- _Instructions to follow_: Only an exact, line-for-line copy of the data will serve as the answer.
*** Given data Section Begins ***
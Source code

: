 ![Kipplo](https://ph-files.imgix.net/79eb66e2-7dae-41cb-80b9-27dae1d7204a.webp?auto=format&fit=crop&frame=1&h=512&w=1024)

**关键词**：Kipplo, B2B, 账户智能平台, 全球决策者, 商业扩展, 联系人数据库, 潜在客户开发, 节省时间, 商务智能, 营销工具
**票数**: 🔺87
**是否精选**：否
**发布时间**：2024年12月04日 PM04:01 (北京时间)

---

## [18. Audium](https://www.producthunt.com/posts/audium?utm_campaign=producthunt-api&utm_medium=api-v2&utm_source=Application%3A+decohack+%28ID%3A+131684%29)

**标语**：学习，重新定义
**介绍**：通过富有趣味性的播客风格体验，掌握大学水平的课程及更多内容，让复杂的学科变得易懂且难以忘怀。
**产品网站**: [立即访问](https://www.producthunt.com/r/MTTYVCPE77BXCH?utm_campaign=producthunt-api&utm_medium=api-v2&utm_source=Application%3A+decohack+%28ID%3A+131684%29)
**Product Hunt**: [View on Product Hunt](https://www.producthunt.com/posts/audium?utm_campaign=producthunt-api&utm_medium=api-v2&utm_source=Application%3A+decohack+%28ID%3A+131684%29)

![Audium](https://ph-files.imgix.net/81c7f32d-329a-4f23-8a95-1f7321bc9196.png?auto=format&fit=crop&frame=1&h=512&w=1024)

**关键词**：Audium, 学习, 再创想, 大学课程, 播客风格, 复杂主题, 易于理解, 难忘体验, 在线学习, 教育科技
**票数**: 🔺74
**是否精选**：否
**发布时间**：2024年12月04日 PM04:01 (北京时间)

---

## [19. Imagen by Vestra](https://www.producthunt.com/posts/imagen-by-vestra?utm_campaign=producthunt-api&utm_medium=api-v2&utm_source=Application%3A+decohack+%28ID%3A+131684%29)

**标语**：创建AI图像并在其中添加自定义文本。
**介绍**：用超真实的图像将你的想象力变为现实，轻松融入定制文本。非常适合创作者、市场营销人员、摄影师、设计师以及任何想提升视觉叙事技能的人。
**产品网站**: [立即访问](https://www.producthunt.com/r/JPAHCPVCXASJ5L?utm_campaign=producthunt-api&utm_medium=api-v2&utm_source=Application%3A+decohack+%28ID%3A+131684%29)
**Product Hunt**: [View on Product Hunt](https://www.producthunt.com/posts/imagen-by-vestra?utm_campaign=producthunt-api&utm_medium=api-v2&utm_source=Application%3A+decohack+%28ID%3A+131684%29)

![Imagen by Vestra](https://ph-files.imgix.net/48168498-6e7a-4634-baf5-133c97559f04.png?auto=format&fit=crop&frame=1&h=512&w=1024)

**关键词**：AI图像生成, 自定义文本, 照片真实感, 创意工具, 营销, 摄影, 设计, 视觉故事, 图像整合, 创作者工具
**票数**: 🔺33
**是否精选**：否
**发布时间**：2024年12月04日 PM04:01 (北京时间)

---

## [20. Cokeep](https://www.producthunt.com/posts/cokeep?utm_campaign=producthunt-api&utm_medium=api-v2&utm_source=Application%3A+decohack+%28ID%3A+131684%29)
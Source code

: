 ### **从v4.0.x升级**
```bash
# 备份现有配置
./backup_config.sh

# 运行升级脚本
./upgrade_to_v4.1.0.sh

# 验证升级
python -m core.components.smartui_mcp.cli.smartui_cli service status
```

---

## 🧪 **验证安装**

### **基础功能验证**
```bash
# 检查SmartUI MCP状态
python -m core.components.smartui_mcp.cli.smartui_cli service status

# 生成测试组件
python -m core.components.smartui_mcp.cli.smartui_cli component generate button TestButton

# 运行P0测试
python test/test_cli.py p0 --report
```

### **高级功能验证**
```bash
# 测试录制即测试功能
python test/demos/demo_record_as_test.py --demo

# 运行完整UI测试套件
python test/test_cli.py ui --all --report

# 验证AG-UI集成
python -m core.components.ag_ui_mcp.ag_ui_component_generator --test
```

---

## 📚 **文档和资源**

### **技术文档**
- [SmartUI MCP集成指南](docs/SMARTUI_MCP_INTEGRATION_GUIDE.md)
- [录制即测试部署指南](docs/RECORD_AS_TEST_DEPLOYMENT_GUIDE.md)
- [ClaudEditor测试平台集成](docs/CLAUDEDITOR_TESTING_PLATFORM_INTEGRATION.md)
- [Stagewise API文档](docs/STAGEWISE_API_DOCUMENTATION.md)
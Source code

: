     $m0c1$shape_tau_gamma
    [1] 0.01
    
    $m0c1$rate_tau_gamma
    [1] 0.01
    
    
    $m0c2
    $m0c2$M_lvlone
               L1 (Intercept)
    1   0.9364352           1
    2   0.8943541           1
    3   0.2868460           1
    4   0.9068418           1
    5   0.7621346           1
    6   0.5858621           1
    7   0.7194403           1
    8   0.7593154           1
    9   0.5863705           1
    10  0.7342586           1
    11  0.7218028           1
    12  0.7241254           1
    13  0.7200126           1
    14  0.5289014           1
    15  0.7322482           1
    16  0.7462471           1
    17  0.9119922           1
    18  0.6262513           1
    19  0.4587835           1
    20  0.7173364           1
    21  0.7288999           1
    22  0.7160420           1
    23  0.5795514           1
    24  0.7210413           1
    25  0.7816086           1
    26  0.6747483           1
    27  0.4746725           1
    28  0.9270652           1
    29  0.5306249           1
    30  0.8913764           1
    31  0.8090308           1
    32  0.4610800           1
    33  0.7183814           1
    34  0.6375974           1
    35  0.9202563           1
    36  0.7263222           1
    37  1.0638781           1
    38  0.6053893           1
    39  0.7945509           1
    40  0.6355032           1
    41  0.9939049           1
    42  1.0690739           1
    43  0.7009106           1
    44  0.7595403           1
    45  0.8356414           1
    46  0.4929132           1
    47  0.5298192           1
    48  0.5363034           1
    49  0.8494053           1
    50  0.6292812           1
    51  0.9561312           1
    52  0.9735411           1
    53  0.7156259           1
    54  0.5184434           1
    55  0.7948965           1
*** Given data Section Ends ***
- _Result of the task_:
Source code

: ![Kipplo](https://ph-files.imgix.net/79eb66e2-7dae-41cb-80b9-27dae1d7204a.webp?auto=format&fit=crop&frame=1&h=512&w=1024)

**关键词**：Kipplo, B2B, 账户智能平台, 全球决策者, 商业扩展, 联系人数据库, 潜在客户开发, 节省时间, 商务智能, 营销工具
**票数**: 🔺87
**是否精选**：否
**发布时间**：2024年12月04日 PM04:01 (北京时间)

---

## [18. Audium](https://www.producthunt.com/posts/audium?utm_campaign=producthunt-api&utm_medium=api-v2&utm_source=Application%3A+decohack+%28ID%3A+131684%29)

**标语**：学习，重新定义
**介绍**：通过富有趣味性的播客风格体验，掌握大学水平的课程及更多内容，让复杂的学科变得易懂且难以忘怀。
**产品网站**: [立即访问](https://www.producthunt.com/r/MTTYVCPE77BXCH?utm_campaign=producthunt-api&utm_medium=api-v2&utm_source=Application%3A+decohack+%28ID%3A+131684%29)
**Product Hunt**: [View on Product Hunt](https://www.producthunt.com/posts/audium?utm_campaign=producthunt-api&utm_medium=api-v2&utm_source=Application%3A+decohack+%28ID%3A+131684%29)

![Audium](https://ph-files.imgix.net/81c7f32d-329a-4f23-8a95-1f7321bc9196.png?auto=format&fit=crop&frame=1&h=512&w=1024)

**关键词**：Audium, 学习, 再创想, 大学课程, 播客风格, 复杂主题, 易于理解, 难忘体验, 在线学习, 教育科技
**票数**: 🔺74
**是否精选**：否
**发布时间**：2024年12月04日 PM04:01 (北京时间)

---

## [19. Imagen by Vestra](https://www.producthunt.com/posts/imagen-by-vestra?utm_campaign=producthunt-api&utm_medium=api-v2&utm_source=Application%3A+decohack+%28ID%3A+131684%29)

**标语**：创建AI图像并在其中添加自定义文本。
**介绍**：用超真实的图像将你的想象力变为现实，轻松融入定制文本。非常适合创作者、市场营销人员、摄影师、设计师以及任何想提升视觉叙事技能的人。
**产品网站**: [立即访问](https://www.producthunt.com/r/JPAHCPVCXASJ5L?utm_campaign=producthunt-api&utm_medium=api-v2&utm_source=Application%3A+decohack+%28ID%3A+131684%29)
**Product Hunt**: [View on Product Hunt](https://www.producthunt.com/posts/imagen-by-vestra?utm_campaign=producthunt-api&utm_medium=api-v2&utm_source=Application%3A+decohack+%28ID%3A+131684%29)

![Imagen by Vestra](https://ph-files.imgix.net/48168498-6e7a-4634-baf5-133c97559f04.png?auto=format&fit=crop&frame=1&h=512&w=1024)

**关键词**：AI图像生成, 自定义文本, 照片真实感, 创意工具, 营销, 摄影, 设计, 视觉故事, 图像整合, 创作者工具
**票数**: 🔺33
**是否精选**：否
**发布时间**：2024年12月04日 PM04:01 (北京时间)

---

## [20. Cokeep](https://www.producthunt.com/posts/cokeep?utm_campaign=producthunt-api&utm_medium=api-v2&utm_source=Application%3A+decohack+%28ID%3A+131684%29)
Source code

: ### **从v4.0.x升级**
```bash
# 备份现有配置
./backup_config.sh

# 运行升级脚本
./upgrade_to_v4.1.0.sh

# 验证升级
python -m core.components.smartui_mcp.cli.smartui_cli service status
```

---

## 🧪 **验证安装**

### **基础功能验证**
```bash
# 检查SmartUI MCP状态
python -m core.components.smartui_mcp.cli.smartui_cli service status

# 生成测试组件
python -m core.components.smartui_mcp.cli.smartui_cli component generate button TestButton

# 运行P0测试
python test/test_cli.py p0 --report
```

### **高级功能验证**
```bash
# 测试录制即测试功能
python test/demos/demo_record_as_test.py --demo

# 运行完整UI测试套件
python test/test_cli.py ui --all --report

# 验证AG-UI集成
python -m core.components.ag_ui_mcp.ag_ui_component_generator --test
```

---

## 📚 **文档和资源**

### **技术文档**
- [SmartUI MCP集成指南](docs/SMARTUI_MCP_INTEGRATION_GUIDE.md)
- [录制即测试部署指南](docs/RECORD_AS_TEST_DEPLOYMENT_GUIDE.md)
- [ClaudEditor测试平台集成](docs/CLAUDEDITOR_TESTING_PLATFORM_INTEGRATION.md)
- [Stagewise API文档](docs/STAGEWISE_API_DOCUMENTATION.md)
Source code

:     $m0c1$shape_tau_gamma
    [1] 0.01
    
    $m0c1$rate_tau_gamma
    [1] 0.01
    
    
    $m0c2
    $m0c2$M_lvlone
               L1 (Intercept)
    1   0.9364352           1
    2   0.8943541           1
    3   0.2868460           1
    4   0.9068418           1
    5   0.7621346           1
    6   0.5858621           1
    7   0.7194403           1
    8   0.7593154           1
    9   0.5863705           1
    10  0.7342586           1
    11  0.7218028           1
    12  0.7241254           1
    13  0.7200126           1
    14  0.5289014           1
    15  0.7322482           1
    16  0.7462471           1
    17  0.9119922           1
    18  0.6262513           1
    19  0.4587835           1
    20  0.7173364           1
    21  0.7288999           1
    22  0.7160420           1
    23  0.5795514           1
    24  0.7210413           1
    25  0.7816086           1
    26  0.6747483           1
    27  0.4746725           1
    28  0.9270652           1
    29  0.5306249           1
    30  0.8913764           1
    31  0.8090308           1
    32  0.4610800           1
    33  0.7183814           1
    34  0.6375974           1
    35  0.9202563           1
    36  0.7263222           1
    37  1.0638781           1
    38  0.6053893           1
    39  0.7945509           1
    40  0.6355032           1
    41  0.9939049           1
    42  1.0690739           1
    43  0.7009106           1
    44  0.7595403           1
    45  0.8356414           1
    46  0.4929132           1
    47  0.5298192           1
    48  0.5363034           1
    49  0.8494053           1
    50  0.6292812           1
    51  0.9561312           1
    52  0.9735411           1
    53  0.7156259           1
    54  0.5184434           1
    55  0.7948965           1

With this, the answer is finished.